### Material supplied:

[Start of section]

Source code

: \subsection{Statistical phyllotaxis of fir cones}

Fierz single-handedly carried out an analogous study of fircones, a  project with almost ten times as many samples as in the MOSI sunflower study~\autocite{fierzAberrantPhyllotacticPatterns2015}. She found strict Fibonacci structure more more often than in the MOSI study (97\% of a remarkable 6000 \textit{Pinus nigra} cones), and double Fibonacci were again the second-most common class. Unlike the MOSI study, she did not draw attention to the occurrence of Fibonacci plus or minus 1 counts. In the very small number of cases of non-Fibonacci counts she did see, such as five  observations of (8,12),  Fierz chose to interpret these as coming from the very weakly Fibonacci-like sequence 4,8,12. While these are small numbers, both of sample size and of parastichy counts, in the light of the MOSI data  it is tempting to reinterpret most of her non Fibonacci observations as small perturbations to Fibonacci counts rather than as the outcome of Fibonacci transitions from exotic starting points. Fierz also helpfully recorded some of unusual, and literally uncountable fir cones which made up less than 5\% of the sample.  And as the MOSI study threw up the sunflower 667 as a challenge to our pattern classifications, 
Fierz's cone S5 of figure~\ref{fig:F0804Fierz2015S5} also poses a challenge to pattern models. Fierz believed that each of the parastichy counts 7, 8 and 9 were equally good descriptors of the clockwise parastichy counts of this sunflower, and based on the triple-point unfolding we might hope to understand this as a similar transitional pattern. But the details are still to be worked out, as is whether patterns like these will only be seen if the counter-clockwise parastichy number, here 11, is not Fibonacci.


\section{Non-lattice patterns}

[End of section]

### What you need to do:
From the first line of the records through the line with "phyllotaxis of fir", retype everything word for word, including both ends.

### Task output:
Source code

: \subsection{Statistical phyllotaxis of fir cones}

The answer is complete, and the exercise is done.